Foi um espanto. Em 2004, o vinho chileno era conhecido no mundo por ser bem-feito e barato, mas não era considerado bom o suficiente para figurar nos debates sobre os grandes rótulos de países como França, Itália e Espanha. Foi preciso um julgamento às cegas reunindo especialistas internacionais para mostrar que poderia competir com os principais nomes do mercado. Na época, o enólogo chileno Eduardo Chadwick, responsável por vinhedos na região do Vale do Aconcágua, organizou uma degustação em Berlim. Selecionou três de seus próprios vinhos, Don Maximiano, Seña e Viñedos Chadwick, todos elaborados com base de cabernet sauvignon, e instalou-os ante grandes nomes de Bordeaux, como Château Margaux e Château Lafite Rothschild, ambos da safra 2000, donos de 100 pontos do renomado crítico americano Robert Parker, e ante rótulos da Toscana, como o Solaia. Sem saber o que estavam degustando, os críticos escolheram dois vinhos chilenos como os melhores daquele painel. E o resultado foi uma aprovação global da bebida produzida no Chile, não apenas aqueles de Chadwick. A partir de então, passou-se a reconhecer a qualidade dos bravos rótulos produzidos na América do Sul.
Agora, vinte anos depois, uma nova rodada de degustações está sendo organizada em cidades como Tóquio, Seul, Zurique, Toronto e Nova York. Desta vez, a prova não será às cegas, mas vertical, quando várias safras de um mesmo vinho são provadas. O objetivo é mostrar como o vinho chileno evoluiu com o tempo, ao comemorar o episódio de vinte anos atrás. E a turnê levanta uma pergunta fundamental: de onde virá a próxima revelação, a surpresa a vencer os campeões?

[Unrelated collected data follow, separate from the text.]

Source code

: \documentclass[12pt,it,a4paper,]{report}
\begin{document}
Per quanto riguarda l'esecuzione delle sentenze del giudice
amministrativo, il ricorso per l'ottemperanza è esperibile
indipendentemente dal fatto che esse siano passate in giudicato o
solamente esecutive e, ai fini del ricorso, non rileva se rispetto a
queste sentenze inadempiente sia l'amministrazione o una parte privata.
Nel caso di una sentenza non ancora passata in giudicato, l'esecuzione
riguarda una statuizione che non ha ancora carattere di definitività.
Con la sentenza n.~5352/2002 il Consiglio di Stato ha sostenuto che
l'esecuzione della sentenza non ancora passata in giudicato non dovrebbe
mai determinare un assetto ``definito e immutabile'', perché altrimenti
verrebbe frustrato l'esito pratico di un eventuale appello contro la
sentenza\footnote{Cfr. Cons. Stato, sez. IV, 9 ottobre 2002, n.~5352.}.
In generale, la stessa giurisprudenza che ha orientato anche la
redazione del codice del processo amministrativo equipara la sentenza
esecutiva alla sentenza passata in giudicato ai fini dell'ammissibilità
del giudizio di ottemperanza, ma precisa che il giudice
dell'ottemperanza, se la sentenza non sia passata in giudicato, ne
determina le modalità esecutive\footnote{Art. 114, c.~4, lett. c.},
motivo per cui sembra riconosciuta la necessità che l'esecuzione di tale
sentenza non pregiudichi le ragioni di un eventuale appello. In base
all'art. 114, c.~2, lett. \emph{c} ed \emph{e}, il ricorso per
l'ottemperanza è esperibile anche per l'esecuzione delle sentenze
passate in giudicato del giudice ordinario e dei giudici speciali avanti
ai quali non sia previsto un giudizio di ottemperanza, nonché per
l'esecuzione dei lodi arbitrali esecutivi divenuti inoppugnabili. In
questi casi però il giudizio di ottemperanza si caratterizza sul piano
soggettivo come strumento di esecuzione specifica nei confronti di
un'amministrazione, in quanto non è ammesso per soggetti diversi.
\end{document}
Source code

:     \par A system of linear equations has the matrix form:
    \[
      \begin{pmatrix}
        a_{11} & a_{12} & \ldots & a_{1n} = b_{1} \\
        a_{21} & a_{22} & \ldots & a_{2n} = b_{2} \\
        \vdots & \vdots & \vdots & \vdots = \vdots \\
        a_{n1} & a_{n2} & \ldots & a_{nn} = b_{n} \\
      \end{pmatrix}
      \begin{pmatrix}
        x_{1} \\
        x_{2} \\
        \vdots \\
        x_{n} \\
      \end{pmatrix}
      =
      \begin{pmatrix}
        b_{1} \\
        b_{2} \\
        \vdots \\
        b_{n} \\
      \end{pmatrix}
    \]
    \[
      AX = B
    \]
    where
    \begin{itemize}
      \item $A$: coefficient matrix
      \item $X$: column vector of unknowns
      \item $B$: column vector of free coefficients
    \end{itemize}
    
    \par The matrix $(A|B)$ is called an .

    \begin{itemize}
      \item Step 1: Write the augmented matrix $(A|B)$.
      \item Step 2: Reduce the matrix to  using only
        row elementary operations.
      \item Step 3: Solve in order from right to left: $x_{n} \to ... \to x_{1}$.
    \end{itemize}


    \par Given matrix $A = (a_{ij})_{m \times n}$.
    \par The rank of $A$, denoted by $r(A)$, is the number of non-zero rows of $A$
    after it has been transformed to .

Não é nova a ideia de experimentação às cegas para colocar outro país no mapa dos vinhos. Em 1976, o negociante de vinhos britânico Steven Spurrier, na época vivendo em Paris, resolveu medir rótulos dos Estados Unidos, sem nenhuma tradição, ante ícones de Bordeaux e da Borgonha. A proposta foi vista com ceticismo, mas vários especialistas se apresentaram na ocasião, dispostos a assegurar a superioridade francesa. O que aconteceu, no entanto, foi o oposto. O tinto Stag’s Leap Wine Cellars, elaborado com a uva cabernet sauvignon, bateu concorrentes como Château Mouton-Rothschild e Château Haut-Brion, ícones bordaleses, e ficou em primeiro lugar. O branco Chateau Montelena, feito com chardonnay, também superou, com folga, o segundo colocado, o Mersault Charmes Roulot, da Borgonha. Os vinhos californianos mostraram que havia ótima qualidade no Vale de Napa e o mundo ficou surpreso. A incrível história virou até filme, O Julgamento de Paris, de 2008, com Alan Rickman (1946-2006), o Snape de Harry Potter, no papel de Spurrier.
O impacto de degustações de olhos vendados é imenso, de forma a derrubar preconceitos com a origem de determinados vinhos. Foi assim com os americanos, na década de 1970, e com os chilenos, no início dos anos 2000. A qualidade é assegurada sem que os especialistas saibam a origem. “Não precisamos mais provar nada”, disse Eduardo Chadwick a VEJA. “Mas ainda existem desafios, como conseguir entrar em restaurantes estrelados pelo Michelin, muitos deles na França, onde imperam chefs e sommeliers franceses. Mas não se questiona mais a qualidade de nossos vinhos.” Depois da prova de Berlim, outros grandes tintos chilenos, como Don Melchor e Almaviva, por exemplo, também começaram a ser cobiçados pelos colecionadores e enófilos de várias partes do mundo.
Imaginar as futuras surpresas, insista-se, é movimento fascinante. Vários países já são reconhecidos pela qualidade de seus vinhos, como Argentina, África do Sul e Nova Zelândia, mas nunca realizaram um teste semelhante. Outros, como a China, vêm avançando na produção, mas a bebida feita por aquelas bandas é praticamente desconhecida no Ocidente, e ainda há insistente tabu. É chegado o momento de saber mais sobre a produção asiática e ampliar, como se deve, o conhecimento. Só não vale o prejulgamento.